Consider this a warning: Big Brother is looking for the people guilty of defrauding the government’s free cell phone program.
The program, Lifeline Assistance, has grown rapidly in recent years. In fact, it has grown so rapidly that some experts say it has outgrown the safeguards intended to protect against fraud.
Tom Schatz, president of Citizens Against Government Waste, told Josh Sweigart of The Dayton Daily News (source link broken), “The … program itself, which provides subsidized cell phones, has been subjected to a lot of waste, fraud and abuse.”
The Federal Communications Commission seems to agree. In a national survey, it recently pegged 269,000 people in 12 states for receiving multiple subsidized phones.
“People were getting multiple cell phones, they were selling them on Craigslist,” Schatz continued, “so clearly people know how to take advantage of a program like this.”

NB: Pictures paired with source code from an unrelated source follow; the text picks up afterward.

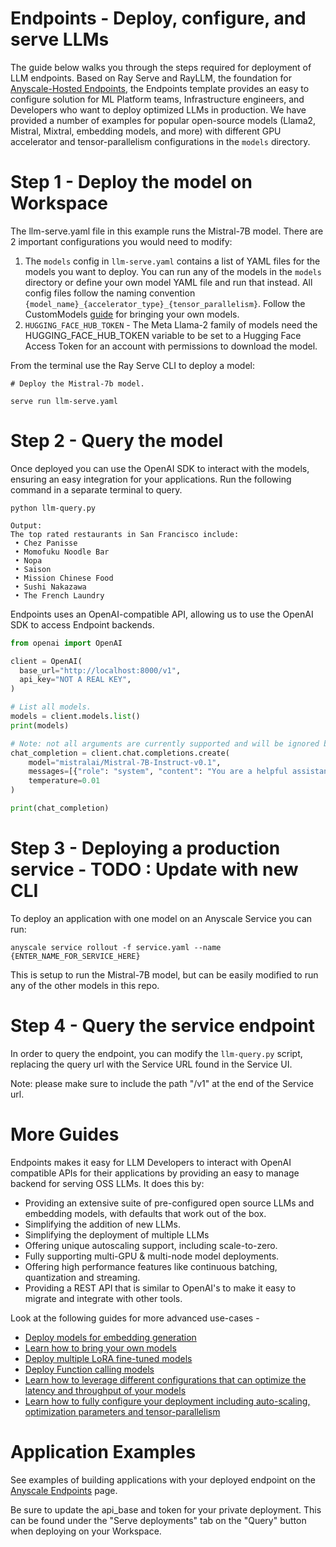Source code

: # Endpoints - Deploy, configure, and serve LLMs 

The guide below walks you through the steps required for deployment of LLM endpoints. Based on Ray Serve and RayLLM, the foundation for [Anyscale-Hosted Endpoints](http://anyscale.com/endpoints), the Endpoints template provides an easy to configure solution for ML Platform teams, Infrastructure engineers, and Developers who want to deploy optimized LLMs in production.  We have provided a number of examples for popular open-source models (Llama2, Mistral, Mixtral, embedding models, and more) with different GPU accelerator and tensor-parallelism configurations in the `models` directory. 

# Step 1 - Deploy the model on Workspace

The llm-serve.yaml file in this example runs the Mistral-7B model. There are 2 important configurations you would need to modify:
1. The `models` config in `llm-serve.yaml` contains a list of YAML files for the models you want to deploy. You can run any of the models in the `models` directory or define your own model YAML file and run that instead. All config files follow the naming convention `{model_name}_{accelerator_type}_{tensor_parallelism}`. Follow the CustomModels [guide](CustomModels.md) for bringing your own models.
2. `HUGGING_FACE_HUB_TOKEN` - The Meta Llama-2 family of models need the HUGGING_FACE_HUB_TOKEN variable to be set to a Hugging Face Access Token for an account with permissions to download the model.

From the terminal use the Ray Serve CLI to deploy a model:

```shell
# Deploy the Mistral-7b model. 

serve run llm-serve.yaml
```

# Step 2 - Query the model

Once deployed you can use the OpenAI SDK to interact with the models, ensuring an easy integration for your applications. Run the following command in a separate terminal to query. 

```shell
python llm-query.py
```
```text
Output:
The top rated restaurants in San Francisco include:
 • Chez Panisse
 • Momofuku Noodle Bar
 • Nopa
 • Saison
 • Mission Chinese Food
 • Sushi Nakazawa
 • The French Laundry
```

Endpoints uses an OpenAI-compatible API, allowing us to use the OpenAI SDK to access Endpoint backends.

```python
from openai import OpenAI

client = OpenAI(
  base_url="http://localhost:8000/v1",
  api_key="NOT A REAL KEY",
)

# List all models.
models = client.models.list()
print(models)

# Note: not all arguments are currently supported and will be ignored by the backend.
chat_completion = client.chat.completions.create(
    model="mistralai/Mistral-7B-Instruct-v0.1",
    messages=[{"role": "system", "content": "You are a helpful assistant."}, {"role": "user", "content": "What are some of the highest rated restaurants in San Francisco?'."}],
    temperature=0.01
)

print(chat_completion)

```

# Step 3 - Deploying a production service - TODO : Update with new CLI

To deploy an application with one model on an Anyscale Service you can run:

```shell
anyscale service rollout -f service.yaml --name {ENTER_NAME_FOR_SERVICE_HERE}
```

This is setup to run the Mistral-7B model, but can be easily modified to run any of the other models in this repo.

# Step 4 - Query the service endpoint

In order to query the endpoint, you can modify the `llm-query.py` script, replacing the query url with the Service URL found in the Service UI.

Note: please make sure to include the path "/v1" at the end of the Service url.

# More Guides

Endpoints makes it easy for LLM Developers to interact with OpenAI compatible APIs for their applications by providing an easy to manage backend for serving OSS LLMs.  It does this by:

- Providing an extensive suite of pre-configured open source LLMs and embedding models, with defaults that work out of the box. 
- Simplifying the addition of new LLMs.
- Simplifying the deployment of multiple LLMs
- Offering unique autoscaling support, including scale-to-zero.
- Fully supporting multi-GPU & multi-node model deployments.
- Offering high performance features like continuous batching, quantization and streaming.
- Providing a REST API that is similar to OpenAI's to make it easy to migrate and integrate with other tools.

Look at the following guides for more advanced use-cases -
* [Deploy models for embedding generation](EmbeddingModels.md)
* [Learn how to bring your own models](CustomModels.md)
* [Deploy multiple LoRA fine-tuned models](DeployLora.md)
* [Deploy Function calling models](DeployFunctionCalling.md)
* [Learn how to leverage different configurations that can optimize the latency and throughput of your models](OptimizeModels.md)
* [Learn how to fully configure your deployment including auto-scaling, optimization parameters and tensor-parallelism](AdvancedModelConfigs.md)

# Application Examples
See examples of building applications with your deployed endpoint on the [Anyscale Endpoints](https://docs.endpoints.anyscale.com/category/examples) page.

Be sure to update the api_base and token for your private deployment. This can be found under the "Serve deployments" tab on the "Query" button when deploying on your Workspace.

The Lifeline cell phones for the poor program (often wrongly called the Obama Phone) only allows one Lifeline phone per head of household, and that includes any landline phones receiving a Lifeline discount. When applying for a phone, the applicant must confirm under penalty of perjury that they do not already have a Lifeline phone. Accordingly, anyone having two Lifeline phones has committed a crime.
In most states, the companies that offer the phones are also responsible for overseeing the program, leading to charges that the government is letting the foxes guard the henhouse. Considering that these companies are paid as much as $10 per month for each person in the program, some critics say it’s actually to their benefit if customers sign up more than once.
The results of a Government Accountability Office fraud investigation reinforce that point of view. Only 5% of Lifeline providers have been audited so far, but 76% of those audits have already discovered fraud.
For example, the audit of just one company in Florida and Tennessee rooted out so many cases of fraud that it was determined that the company had been overpaid by $1,100,000 in just a two-month period. More than 200,000 duplicate phones have already been cleared from the books in the first seven states where anti-fraud efforts have been implemented. And although those numbers seem awful, they become truly horrifying when extrapolated across the entire nation and the entire Lifeline program.
That’s why the FCC is now thinking of ways to limit the rampant fraud. Some of its very sensible solutions — solutions that shouldn’t impact honest recipients — include requiring a minimal charge from all participants in the program, cutting off service if a telephone goes unused for 60 days, banning consumers guilty of fraud from future participation in the program, and creating a national database of users to make it easier for companies to verify eligibility.
These efforts deserve to be applauded. The Lifeline program does so much good for so many people that it would be a travesty if a few (or more than just a few) greedy individuals ruined it for those honest people who truly depend on the program.